紅豆想要抬手,奈何自己使不出半點力氣,扭頭望見一旁的冷空,忽然沖著冷空道:“鐵大哥說你們少年之時曾游歷過九州名山大川,可他最喜歡的還是冬日里下雪之時與大嫂相伴于西湖邊賞雪,臨望不遠處的斷橋。他說那‘斷橋殘雪’的景象是這世間最美的景象,我突然好想去看上一眼。”

冷空聽罷道:“等你身子好了,我就帶你去。”

紅豆搖搖頭道:“言哥哥,我想你現在就帶我去。”

聶沖詫異,紅豆竟然將冷空認錯,可是看了看紅豆的眼神,對方卻又似乎知道對面的是冷空不是冷言,如今這般不過是想自欺欺人獲得一絲安慰罷了。

冷空見紅豆如此,柔聲答應道:“好我現在就帶你去。”說罷,冷空上前給紅豆披上一層棉衣,抱起她出了車廂一路向開封城里行去。

紅豆聽話的依偎在冷空懷中,望著眼前越來越大的雪,伸出手掌,一粒雪便落在了掌心,那八瓣的雪花,不一會兒就化作了一滴水沿著紅豆的掌紋在掌心消失的無影無蹤。紅豆幽幽嘆了口氣,伸出一雙胳膊摟緊了冷空的脖頸,將臉貼緊了他的胸口。

“我知道你不是他,你們的心跳不一樣。”

“只要你愿意,我便是他,我便是世間任何一個人。”

“不,你就是你,你是冷空,是蕭伯遠,是墨樓的樓主,是威震武林的大人物。”

“你都知道?”

“是啊,我怎能不知,沖兒那樣沉不住氣的性格怎么會與你初次見面,就那般聽話懂事。”

“你為何不說破?”

“我不知道,也許說破就沒有意思了。或許,我更希望有一個借口可以放下心結跟你好好說話。”

“冷空,你可知那三年,幾乎每天夜里我都會拉著你的手睡覺,因為你的掌心是暖的,是月華齋里唯一能讓我感受到自己還活著的事物。每天夜里要是有什么風吹草動,我便會躲進你的被窩里,只要能抓著你的手感受到你的脈搏,我就能獲得一絲安心。這個習慣我持續了近三年,直到被孫輝囚禁密室。”紅豆說到這里不禁咳嗽起來。

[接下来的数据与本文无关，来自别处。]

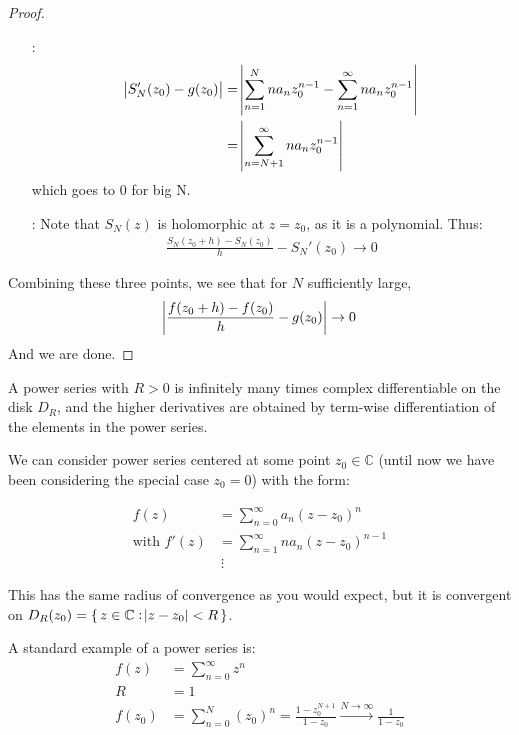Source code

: \begin{proof}
\begin{itemize}
    

    \item[\circled{2} :]
    \begin{align*}
        \abs{S_N'(z_0)-g(z_0)} &=\abs{\sum_{n=1}^N na_n z_0^{n-1} -\sum_{n=1}^\infty na_n z_0^{n-1}}\\
        &= \abs{\sum_{n=N+1}^\infty na_n z_0^{n-1}}
    \end{align*}
    which goes to 0 for big N.
    
    
    \item[\circled{1} :] Note that $S_N(z)$ is holomorphic at $z=z_0$, as it is a polynomial. Thus:
    \begin{align*}
        \frac{S_N(z_0+h)-S_N(z_0)}{h} - S_N'(z_0) \rightarrow 0
    \end{align*}
    
\end{itemize}

Combining these three points, we see that for $N$ sufficiently large,
\begin{align*}
    \abs{\frac{f(z_0+h)-f(z_0)}{h} - g(z_0)} \rightarrow 0
\end{align*}
And we are done.
\end{proof}



\begin{corollary}
A power series with $R>0$ is infinitely many times complex differentiable on the disk $D_R$, and the higher derivatives are obtained by term-wise differentiation of the elements in the power series.
\end{corollary}

\begin{remark}
We can consider power series centered at some point $z_0\in\mathbb{C}$ (until now we have been considering the special case $z_0 = 0$) with the form:

\begin{align*}
    f(z)&=\sum_{n=0}^\infty a_n(z-z_0)^n\\
    \text{with } f'(z)&=\sum_{n=1}^\infty na_n(z-z_0)^{n-1}\\
    & \ \vdots
\end{align*}

This has the same radius of convergence as you would expect, but it is convergent on $D_R(z_0)=\set{z\in \mathbb{C} : \abs{z-z_0}<R }$.
\end{remark}

\begin{example} A standard example of a power series is:
\begin{align*}
    f(z)&=\sum_{n=0}^\infty z^n\\
    R&= 1 \\
    f(z_0)&=\sum_{n=0}^N (z_0)^n = \frac{1-z_0^{N+1}}{1-z_0} \xrightarrow{N\rightarrow\infty} \frac{1}{1-z_0}
    \end{align*}
\end{example}

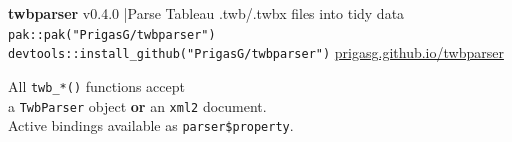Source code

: \documentclass[10pt,landscape]{article}
\newcommand{\pkg}[1]{\texttt{\color{twbGreen}#1}}
\begin{document}

\begin{tcolorbox}[
  colback=twbBlue, colframe=twbBlue,
  coltext=white, arc=3pt,
  top=4pt, bottom=4pt, left=6pt, right=6pt,
  before skip=0pt, after skip=4pt
]
  \begin{minipage}{0.72\linewidth}
    {\Large\bfseries twbparser}\quad
    {\normalsize\color{twbLight} v0.4.0 \quad|\quad Parse Tableau .twb/.twbx files into tidy data}\\[1pt]
    {\scriptsize\color{twbLight}%
      \texttt{pak::pak("PrigasG/twbparser")} \quad
      \texttt{devtools::install\_github("PrigasG/twbparser")} \quad
      \href{https://prigasg.github.io/twbparser/}{prigasg.github.io/twbparser}}
  \end{minipage}%
  \hfill
  \begin{minipage}{0.26\linewidth}\raggedleft
    {\scriptsize\color{twbLight}
      All \texttt{twb\_*()} functions accept\\
      a \pkg{TwbParser} object \textbf{or} an \texttt{xml2} document.\\
      Active bindings available as \texttt{parser\$property}.}
  \end{minipage}
\end{tcolorbox}
\end{document}
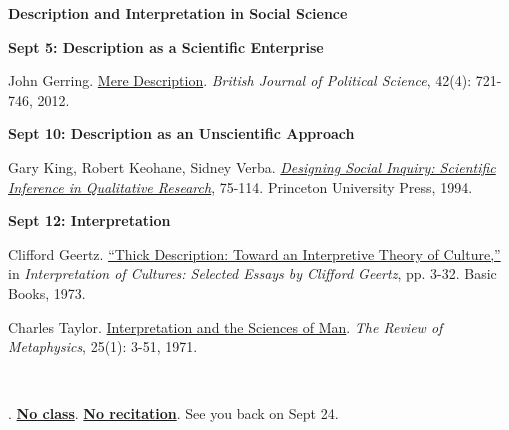 \documentclass[letterpaper]{article}
\renewenvironment{itemize}{
  \begin{list}{}{
    \setlength{\leftmargin}{1.5em}
  }
}{
  \end{list}
}
\begin{document}
\begin{enumerate}
\item {\bf Description and Interpretation in Social Science}
		
		\begin{itemize}
		\item {\bf Sept 5: Description as a Scientific Enterprise}
			\begin{itemize}
					\item[$\bullet$] John Gerring. \href{http://www.jstor.org/stable/23274165}{Mere Description}. \emph{British Journal of Political Science}, 42(4): 721-746, 2012. 
		\end{itemize}
		\end{itemize}


		\begin{itemize}
		\item {\bf Sept 10: Description as an Unscientific Approach}
			\begin{itemize}
					\item[$\bullet$] Gary King, Robert Keohane, Sidney Verba. \href{https://sites.duke.edu/niou/files/2014/06/king94book.pdf}{\emph{Designing Social Inquiry: Scientific Inference in Qualitative Research}}, 75-114. Princeton University Press, 1994.
			\end{itemize}
		\end{itemize}

		\begin{itemize}
		\item {\bf Sept 12: Interpretation}
			\begin{itemize}
					\item[$\bullet$] Clifford Geertz. \href{https://quod.lib.umich.edu/cache/h/e/b/heb01005.0001.001/00000011.tif.30.pdf#page=3;zoom=75}{``Thick Description: Toward an Interpretive Theory of Culture,''} in \emph{Interpretation of Cultures: Selected Essays by Clifford Geertz}, pp. 3-32. Basic Books, 1973. 
					\item[$\bullet$] Charles Taylor. \href{http://www.jstor.org/stable/20125928}{Interpretation and the Sciences of Man}. \emph{The Review of Metaphysics}, 25(1): 3-51, 1971.
			\end{itemize}
		\end{itemize}

~\\
\item[] \begin{center}{\color{blue}{\bf National Holiday}. {\bf \underline{No class}}. {\bf \underline{No recitation}}. See you back on Sept 24.}\end{center}
~\\


\end{enumerate}
\end{document}
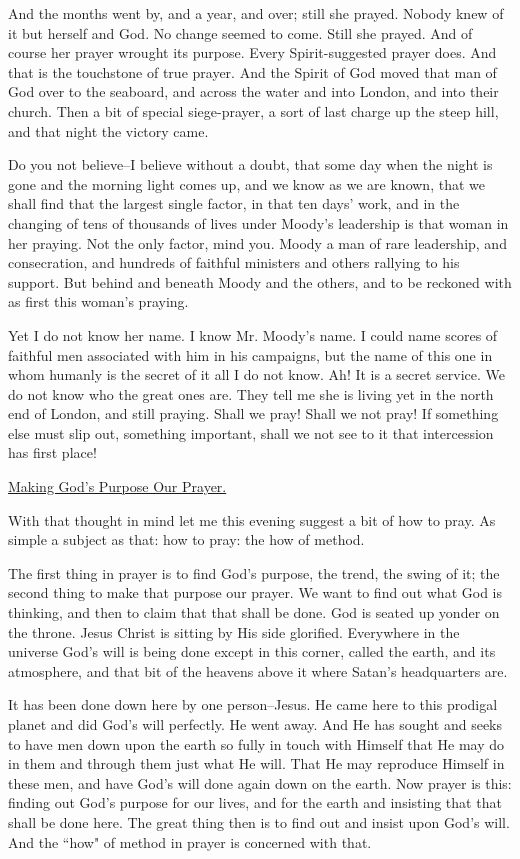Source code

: And the months went by, and a year, and over; still she prayed. Nobody
knew of it but herself and God. No change seemed to come. Still she
prayed. And of course her prayer wrought its purpose. Every
Spirit-suggested prayer does. And that is the touchstone of true prayer.
And the Spirit of God moved that man of God over to the seaboard, and
across the water and into London, and into their church. Then a bit of
special siege-prayer, a sort of last charge up the steep hill, and that
night the victory came.

Do you not believe--I believe without a doubt, that some day when the
night is gone and the morning light comes up, and we know as we are known,
that we shall find that the largest single factor, in that ten days' work,
and in the changing of tens of thousands of lives under Moody's leadership
is that woman in her praying. Not the only factor, mind you. Moody a man
of rare leadership, and consecration, and hundreds of faithful ministers
and others rallying to his support. But behind and beneath Moody and the
others, and to be reckoned with as first this woman's praying.

Yet I do not know her name. I know Mr. Moody's name. I could name scores
of faithful men associated with him in his campaigns, but the name of this
one in whom humanly is the secret of it all I do not know. Ah! It is a
secret service. We do not know who the great ones are. They tell me she is
living yet in the north end of London, and still praying. Shall we pray!
Shall we not pray! If something else must slip out, something important,
shall we not see to it that intercession has first place!



\underline{Making God's Purpose Our Prayer.}


With that thought in mind let me this evening suggest a bit of how to
pray. As simple a subject as that: how to pray: the how of method.

The first thing in prayer is to find God's purpose, the trend, the swing
of it; the second thing to make that purpose our prayer. We want to find
out what God is thinking, and then to claim that that shall be done. God
is seated up yonder on the throne. Jesus Christ is sitting by His side
glorified. Everywhere in the universe God's will is being done except in
this corner, called the earth, and its atmosphere, and that bit of the
heavens above it where Satan's headquarters are.

It has been done down here by one person--Jesus. He came here to this
prodigal planet and did God's will perfectly. He went away. And He has
sought and seeks to have men down upon the earth so fully in touch with
Himself that He may do in them and through them just what He will. That He
may reproduce Himself in these men, and have God's will done again down on
the earth. Now prayer is this: finding out God's purpose for our lives,
and for the earth and insisting that that shall be done here. The great
thing then is to find out and insist upon God's will. And the ``how" of
method in prayer is concerned with that.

冷空心疼道:“若是覺得累,就別說了,我們馬上就到了。”

“不,我要說,我怕以后就沒有機會了。你可知孫輝的密室里有多少面鼓嗎?十九面,而我的皮會是他的第二十面鼓,可是他說我的皮被冷在天抽爛了,所以他要養好我的皮再扒了它。在荒井里,鐵大哥救了我,我用寒星劍將孫輝的一張臉砍的稀爛,因為我永遠記得他在密室中對我露出的可怕淫邪的笑容,我真的是好恨,好怕,也好無助。那個時候起,我便知道我與言哥哥是不可能的。可是我不甘心啊,老天爺奪去了我那么多美好的東西,我為什連自己最愛的人都得不到?所以我偏要強求,哪怕欺瞞他,我也想留住這世間的美好,我太需要言哥哥的感情來溫暖我了,我太寂寞了,我的心太冷了。冷空,你懂那種感覺嗎?”紅豆仰頭望著冷空。

冷空點頭道:“我懂。”

紅豆聽到答案,滿意的又靠在冷空懷里,道:“冷空,謝謝你。在我不在沖兒身邊的時候給予他兄長般的呵護和照顧,我不需要你報恩,你若真覺得虧欠,就替我好好撫養妙纖吧,無量宮終究不是個好去處。”

冷空聽著紅豆言語中頗有托孤的意思,停下腳步望著懷中紅豆,這一望冷空目光不禁一怔,不知何時紅豆一雙眼眸轉為了血色,就連眼白如今都轉為了血紅色,赤紅的鮮血正一點一點從紅豆眼眶中流出,如血淚一般。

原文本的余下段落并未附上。